Cuando el dato no basta
Hay épocas en las que
abundan los datos y escasea la comprensión. Se publican estadísticas, se
desclasifican documentos, se acumulan cifras que describen con creciente
precisión lo que ocurrió.
Pero saber más no equivale necesariamente a entender mejor. Quien ha sufrido fiebre, vómitos y dolor de cabeza sabe que los síntomas, por evidentes que sean, no constituyen todavía un diagnóstico: una indisposición pasajera y un embarazo pueden compartir señales, y no significan lo mismo. También en la vida económica acumulamos cifras, indicadores y proyecciones. Pero el dato, por preciso que sea, no sustituye al juicio que lo interpreta.
En medicina y en
economía, el problema no es la falta de información, sino la falta de forma:
entender qué pasa y, por tanto, qué hay que hacer.
La forma no es un
adorno añadido a los hechos. Es aquello que permite reconocerlos como
significativos. Sin forma, los datos permanecen yuxtapuestos; con forma,
adquieren estructura. Y sólo cuando los hechos se ordenan en una estructura
inteligible puede ejercerse el juicio.
El juicio no consiste
en añadir opinión a la información. Consiste en situarla. En distinguir lo
relevante de lo accesorio, lo coyuntural de lo decisivo, el síntoma de la causa.

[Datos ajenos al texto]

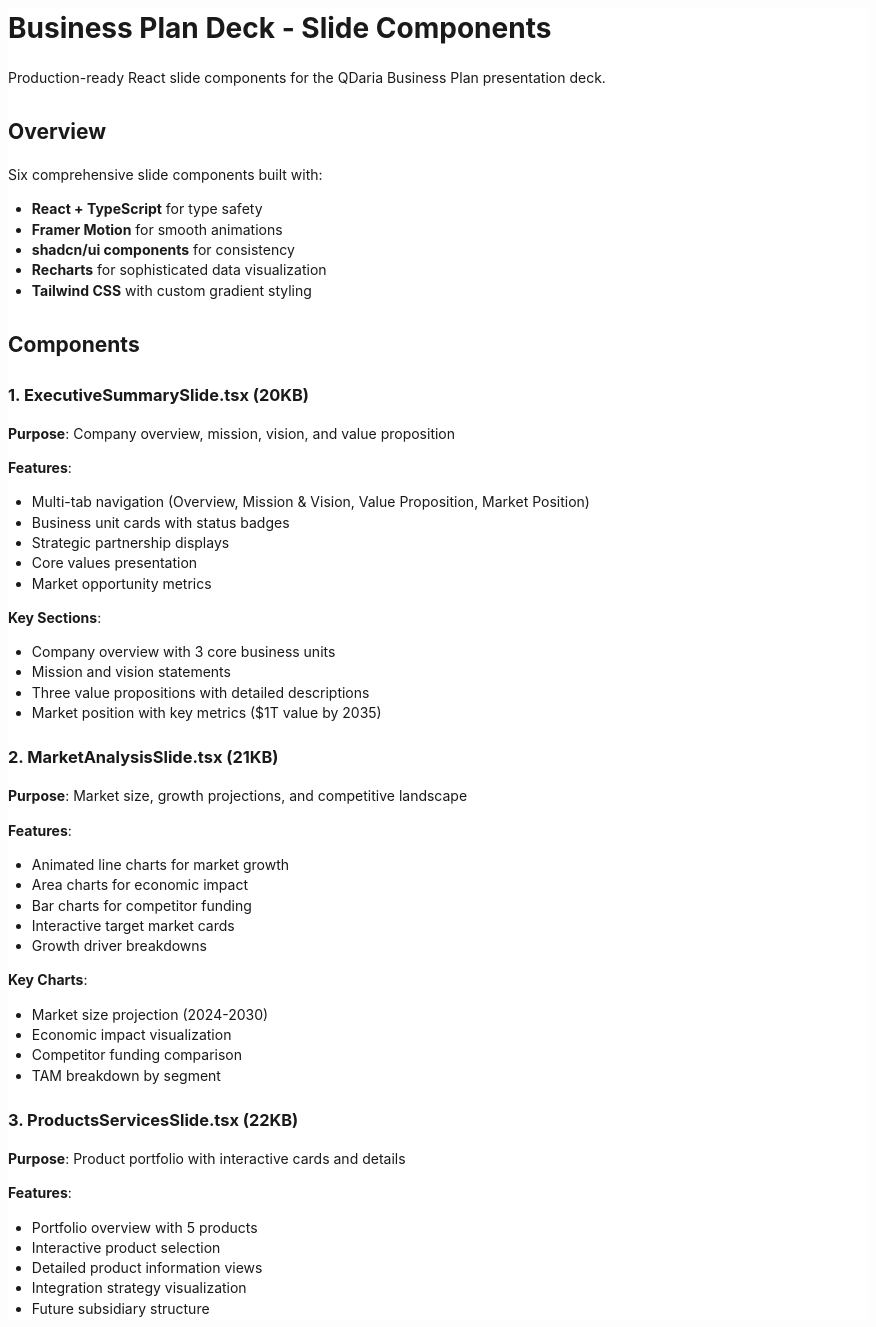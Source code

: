 # Business Plan Deck - Slide Components

Production-ready React slide components for the QDaria Business Plan presentation deck.

## Overview

Six comprehensive slide components built with:
- **React + TypeScript** for type safety
- **Framer Motion** for smooth animations
- **shadcn/ui components** for consistency
- **Recharts** for sophisticated data visualization
- **Tailwind CSS** with custom gradient styling

## Components

### 1. ExecutiveSummarySlide.tsx (20KB)
**Purpose**: Company overview, mission, vision, and value proposition

**Features**:
- Multi-tab navigation (Overview, Mission & Vision, Value Proposition, Market Position)
- Business unit cards with status badges
- Strategic partnership displays
- Core values presentation
- Market opportunity metrics

**Key Sections**:
- Company overview with 3 core business units
- Mission and vision statements
- Three value propositions with detailed descriptions
- Market position with key metrics ($1T value by 2035)

### 2. MarketAnalysisSlide.tsx (21KB)
**Purpose**: Market size, growth projections, and competitive landscape

**Features**:
- Animated line charts for market growth
- Area charts for economic impact
- Bar charts for competitor funding
- Interactive target market cards
- Growth driver breakdowns

**Key Charts**:
- Market size projection (2024-2030)
- Economic impact visualization
- Competitor funding comparison
- TAM breakdown by segment

### 3. ProductsServicesSlide.tsx (22KB)
**Purpose**: Product portfolio with interactive cards and details

**Features**:
- Portfolio overview with 5 products
- Interactive product selection
- Detailed product information views
- Integration strategy visualization
- Future subsidiary structure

En ausencia de esa operación, la abundancia de cifras puede producir una
ilusión de claridad que, en realidad, encubre desorientación.
Toda decisión
responsable —sea clínica, empresarial o institucional— presupone ese momento
previo de configuración. Antes de actuar hay que comprender qué está realmente
en juego. Y comprender no es acumular más datos, sino interpretarlos desde un
marco que les otorgue sentido.
A ese marco que
convierte la información en comprensión lo llamamos relato. No compite con el dato:
lo interpreta.
En la vida económica
esto resulta decisivo. Las cifras describen resultados; no siempre revelan qué
está ocurriendo con la confianza o con la responsabilidad que sostiene a las
instituciones.
De ahí nuestro nombre: Giges. Se trata de un viejo
mito, un antiguo relato que cuenta
la historia de un hombre que descubre un anillo capaz de hacerlo invisible.

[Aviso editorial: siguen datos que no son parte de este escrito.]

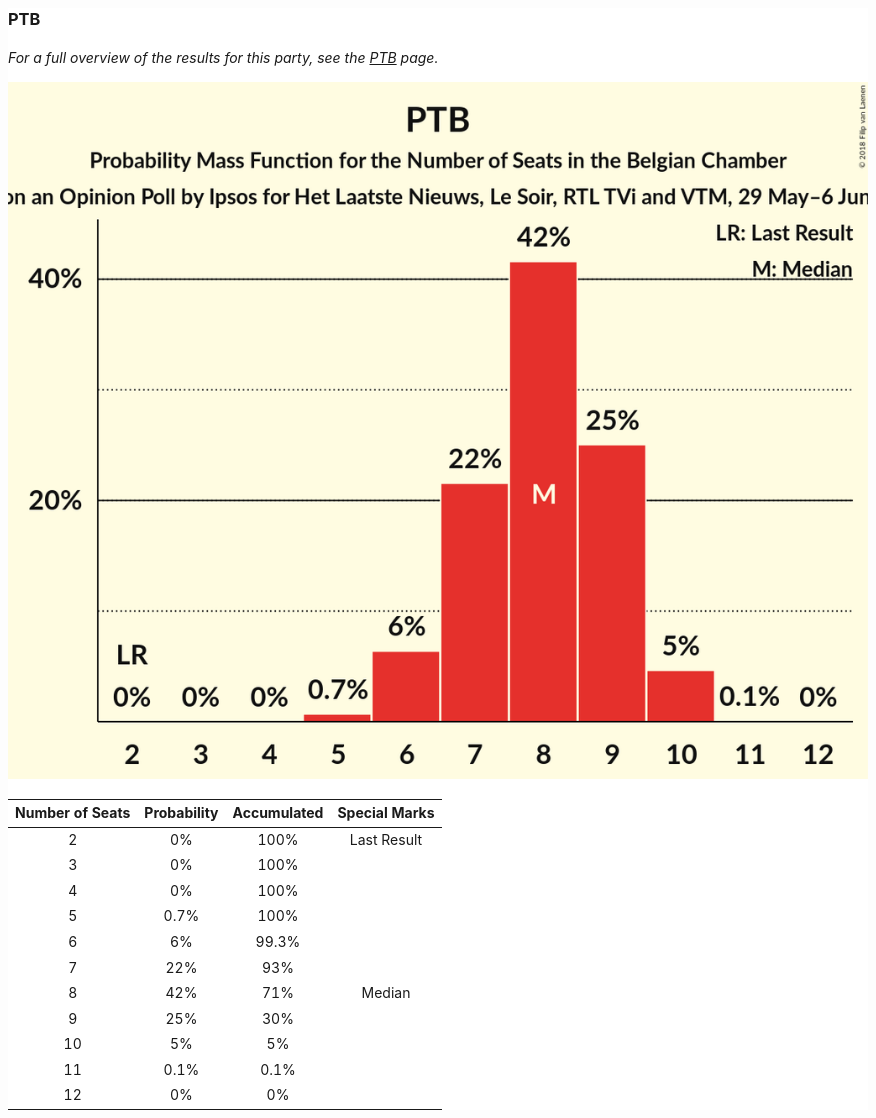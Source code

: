 ### PTB

*For a full overview of the results for this party, see the [PTB](party-ptb.html) page.*

![Graph with seats probability mass function not yet produced](2018-06-06-Ipsos-seats-pmf-ptb.png "Seats Probability Mass Function")

| Number of Seats | Probability | Accumulated | Special Marks |
|:---------------:|:-----------:|:-----------:|:-------------:|
| 2 | 0% | 100% | Last Result |
| 3 | 0% | 100% |  |
| 4 | 0% | 100% |  |
| 5 | 0.7% | 100% |  |
| 6 | 6% | 99.3% |  |
| 7 | 22% | 93% |  |
| 8 | 42% | 71% | Median |
| 9 | 25% | 30% |  |
| 10 | 5% | 5% |  |
| 11 | 0.1% | 0.1% |  |
| 12 | 0% | 0% |  |
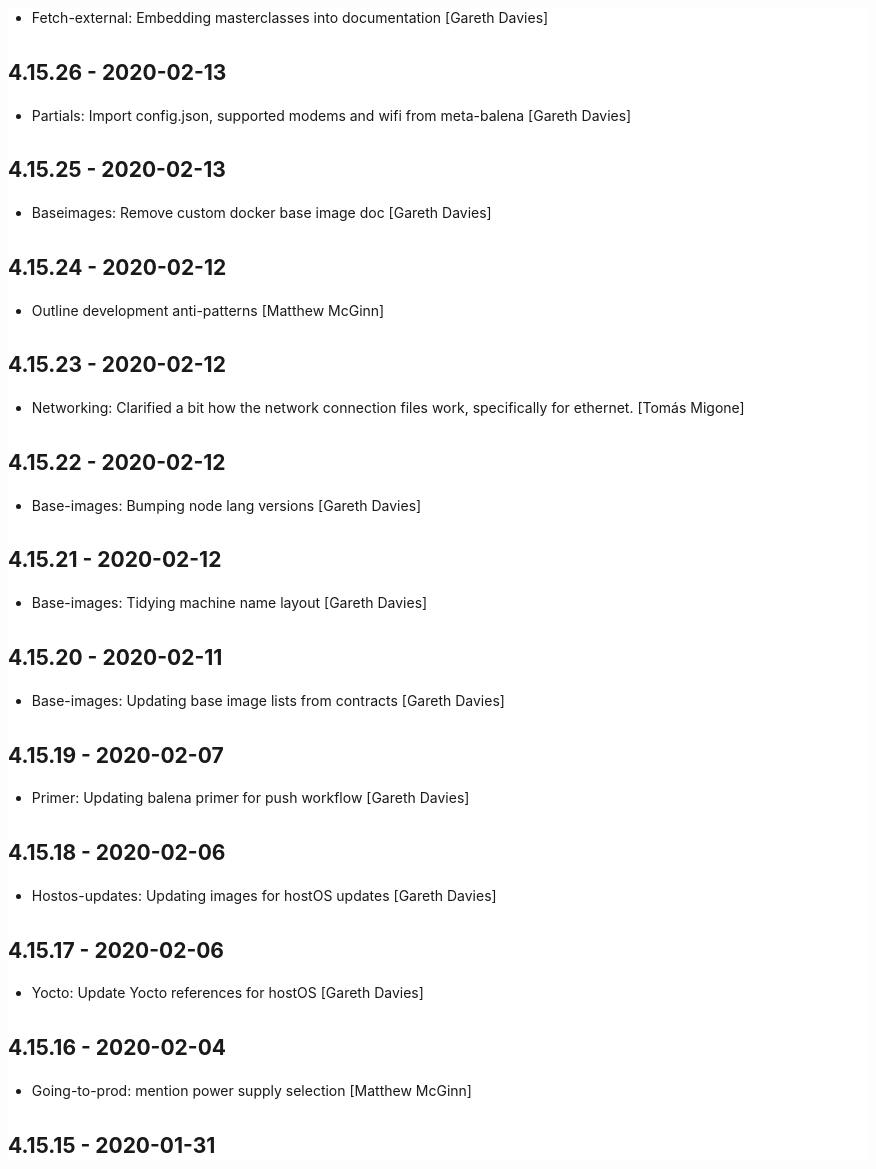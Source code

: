 * Fetch-external: Embedding masterclasses into documentation [Gareth Davies]

## 4.15.26 - 2020-02-13

* Partials: Import config.json, supported modems and wifi from meta-balena [Gareth Davies]

## 4.15.25 - 2020-02-13

* Baseimages: Remove custom docker base image doc [Gareth Davies]

## 4.15.24 - 2020-02-12

* Outline development anti-patterns [Matthew McGinn]

## 4.15.23 - 2020-02-12

* Networking: Clarified a bit how the network connection files work, specifically for ethernet. [Tomás Migone]

## 4.15.22 - 2020-02-12

* Base-images: Bumping node lang versions [Gareth Davies]

## 4.15.21 - 2020-02-12

* Base-images: Tidying machine name layout [Gareth Davies]

## 4.15.20 - 2020-02-11

* Base-images: Updating base image lists from contracts [Gareth Davies]

## 4.15.19 - 2020-02-07

* Primer: Updating balena primer for push workflow [Gareth Davies]

## 4.15.18 - 2020-02-06

* Hostos-updates: Updating images for hostOS updates [Gareth Davies]

## 4.15.17 - 2020-02-06

* Yocto: Update Yocto references for hostOS [Gareth Davies]

## 4.15.16 - 2020-02-04

* Going-to-prod: mention power supply selection [Matthew McGinn]

## 4.15.15 - 2020-01-31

Gracias a esa invisibilidad puede actuar sin ser visto y obtener ventajas sin
afrontar consecuencias externas. La cuestión que plantea el relato no es sólo
si lo descubrirán, sino algo más inquietante: qué ocurre con un hombre —y con
una comunidad— cuando la acción se separa de la responsabilidad.
El mito introduce una pregunta que ninguna estadística puede
formular por sí sola: ¿qué tipo de personas y de instituciones se configuran
cuando actuar sin ser visto equivale a actuar sin consecuencias? Son, en el
fondo, aquellas que aprenden a pensarse impunes. En el ámbito económico, donde la cooperación descansa sobre expectativas
compartidas y sobre la palabra dada, la erosión de esa conexión entre acto y
consecuencia no es un detalle menor.
Toda sociedad opera
desde algún relato, explícito o implícito. Allí donde sólo vemos incentivos y
controles, puede instalarse la idea de que lo decisivo es no ser descubierto.
Allí donde recordamos que cada acción nos configura y configura el espacio
común, la responsabilidad deja de ser un mero mecanismo de vigilancia para
convertirse en condición de posibilidad de la confianza.
El grupo Giges nace con esa convicción: no añadir ruido a la conversación pública, sino ofrecer un marco desde el que comprenderla. No negar la importancia de los datos, sino integrarlos en una visión que permita juzgar lo que significan. Porque una sociedad puede archivar miles de documentos y, sin embargo, no saber todavía qué le ha sucedido. Y quizá la tarea más urgente no sea acumular más información, sino recuperar la capacidad de interpretar lo que tenemos delante.